(‘Le ballon’ de Felix Vallotton) : Une partie de poker intime

whyannieis

Le ballon vole au vent dans le ciel.
Un enfant a failli laisser tomber le fil car le vent est fort.
Pour poursuivre son ballon, il court dans un parc plein de jasmin.
Mais il ne va jamais très loin. Parce que quelqu'un l'attend de loin ?
Emilie ne comprend rien à ce diaporama même si elle l’a déjà regardé plusieurs fois.

Emilie est neurologue.
Elle a fait ses études en neurosciences afin de percer les mystères du cerveau.
Elle a aidé son professeur dans son recherche sur le mémoire parce que sa capture et sa conservation l’intéressent toujours.
Son professeur a beaucoup révolutionné dans ce domaine parce qu’il a inventé un scanner pour les esprits, un appareil plus puissant que l'appareil IRM.
Grâce à ses efforts, maintenant on peut accéder à nos pensées et les filmer instantanément.
Les médecins ont autorisé de sauvegarder et d’effacer les mauvais souvenirs pour résoudre les traumatismes. 
Avec cet appareil, les médecins légistes aident la police à trouver les criminels en étudiant les pensées inconscientes des victimes.
On profite tellement du travail de ce professeur dont Emilie est toujours si fière.

Hier soir, un homme a été emmené par l'ambulance aux urgences.
Il était gravement blessé à la tête et son pronostic vital était engagé.
Mais selon les médecins de garde, il existait aussi des chances raisonnables qu’il puisse s'en sortir.
Après être sorti de la salle d'opération, l'homme s’est endormi profondément.
Un jour, deux jours, trois jours, une semaine... Le rétablissement était lent mais progressait quand même.
Malheureusement, il ne s'est jamais réveillé. 
Les médecins avaient beau expliquer son état, ils ont demandé à Emilie de s’occuper de ce cas.
En scannant le cerveau de l’homme, Emilie n'a vu qu’une seule et unique image : un enfant courant après son ballon dans le parc.
Elle a agrandi l'image et a examiné chaque pixel pour recueillir le moindre indice mais elle n'a rien trouvé.
Elle avait l’impression qu’il dormait afin de s'évader dans un lieu imaginaire.
Elle a regardé le beau visage de l’homme et elle voulait comprendre ses peines et ses problèmes.
Cependant, l’homme ne lui a jamais répondu. Il se contentait de plisser un peu les yeux, ou de trembler ses lèvres dans son sommeil interminable.
Elle a admis que c’était un cas difficile.
Soudain, son professeur lui a manqué. Elle voulait qu'il soit là, pour l'encourager.
Malheureusement, il était mort depuis presque 10 ans : il est décédé après avoir conféré le doctorat à Emilie en 2093.

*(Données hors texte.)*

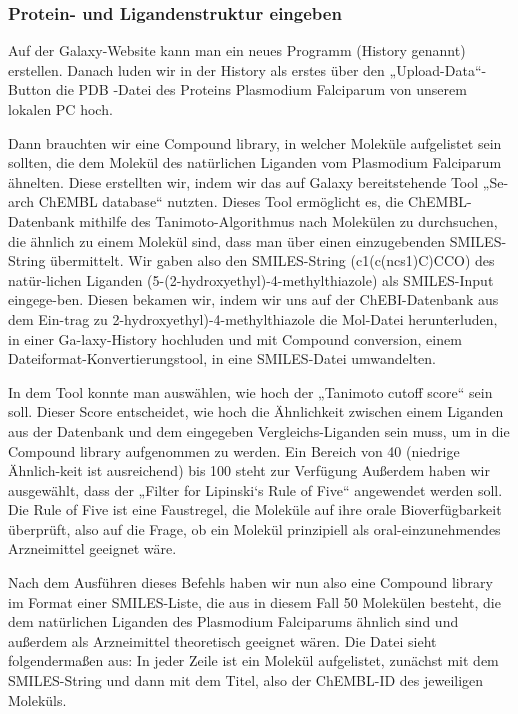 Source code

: \documentclass[11pt]{article}
\begin{document}
    \subsubsection{Protein- und Ligandenstruktur eingeben}\label{subsubsec:protein--und-ligandenstruktur-eingeben}

    Auf der Galaxy-Website kann man ein neues Programm (History genannt) erstellen.
    Danach luden wir in der History als erstes über den „Upload-Data“-Button die PDB -Datei des Proteins Plasmodium Falciparum von unserem lokalen PC hoch.

    Dann brauchten wir eine Compound library, in welcher Moleküle aufgelistet sein sollten, die dem Molekül des natürlichen Liganden vom Plasmodium Falciparum ähnelten.
    Diese erstellten wir, indem wir das auf Galaxy bereitstehende Tool „Se-arch ChEMBL database“ nutzten.
    Dieses Tool ermöglicht es, die ChEMBL-Datenbank mithilfe des Tanimoto-Algorithmus nach Molekülen zu durchsuchen, die ähnlich zu einem Molekül sind, dass man über einen einzugebenden SMILES-String übermittelt.
    Wir gaben also den SMILES-String (c1(c(ncs1)C)CCO) des natür-lichen Liganden (5-(2-hydroxyethyl)-4-methylthiazole) als SMILES-Input eingege-ben.
    Diesen bekamen wir, indem wir uns auf der ChEBI-Datenbank aus dem Ein-trag zu 2-hydroxyethyl)-4-methylthiazole die Mol-Datei herunterluden, in einer Ga-laxy-History hochluden und mit Compound conversion, einem Dateiformat-Konvertierungstool, in eine SMILES-Datei umwandelten.

    In dem Tool konnte man auswählen, wie hoch der „Tanimoto cutoff score“ sein soll.
    Dieser Score entscheidet, wie hoch die Ähnlichkeit zwischen einem Liganden aus der Datenbank und dem eingegeben Vergleichs-Liganden sein muss, um in die Compound library aufgenommen zu werden.
    Ein Bereich von 40 (niedrige Ähnlich-keit ist ausreichend) bis 100 steht zur Verfügung Außerdem haben wir ausgewählt, dass der „Filter for Lipinski‘s Rule of Five“ angewendet werden soll.
    Die Rule of Five ist eine Faustregel, die Moleküle auf ihre orale Bioverfügbarkeit überprüft, also auf die Frage, ob ein Molekül prinzipiell als oral-einzunehmendes Arzneimittel geeignet wäre.


    Nach dem Ausführen dieses Befehls haben wir nun also eine Compound library im Format einer SMILES-Liste, die aus in diesem Fall 50 Molekülen besteht, die dem natürlichen Liganden des Plasmodium Falciparums ähnlich sind und außerdem als Arzneimittel theoretisch geeignet wären.
    Die Datei sieht folgendermaßen aus: In jeder Zeile ist ein Molekül aufgelistet, zunächst mit dem SMILES-String und dann mit dem Titel, also der ChEMBL-ID des jeweiligen Moleküls.
\end{document}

Une semaine plus tard, Emilie a apporté un ballon à son patient endormi.
En arrivant dans la salle, elle a hésité derrière la porte : elle a vu une jeune femme qui jouait au poker dans la salle de son patient.
C’était vraiment un drôle de jeu : la jeune femme a mis des cartes sur le torse de l’homme.
Elle en a tiré une, et puis, elle a regardé l’homme.
Elle a hésité, et elle en a encore distribué une autre.
Tantôt elle fronçait les sourcils, tantôt elle souriait.
Elle s'est contenté de jouer seule, mais on aurait dit une partie de poker difficile.
Plusieurs tours se sont produits de cette façon et ça a beaucoup amusé Emilie.
Alors Emilie a regardé plus attentivement : en fait l’homme a joué avec la femme en acquiesçant d'un signe sans le moindre mouvement, tantôt de ses lèvres, tantôt de ses paupières.
Soudain, elle s'est rendu compte qu'elle avait manqué des choses simples depuis longtemps.
En fin, la jeune femme a récupéré les cartes. Elle a embrassé l'homme avant de partir.
Quand elle a croisé Emilie dans le couloir, elle était tout sourire.
Emilie est restée plantée là, même si son ballon s’était déjà évadé de sa main.
Il parait qu’il a gaiment flotté dans le couloir, rempli d’un parfum de jasmin.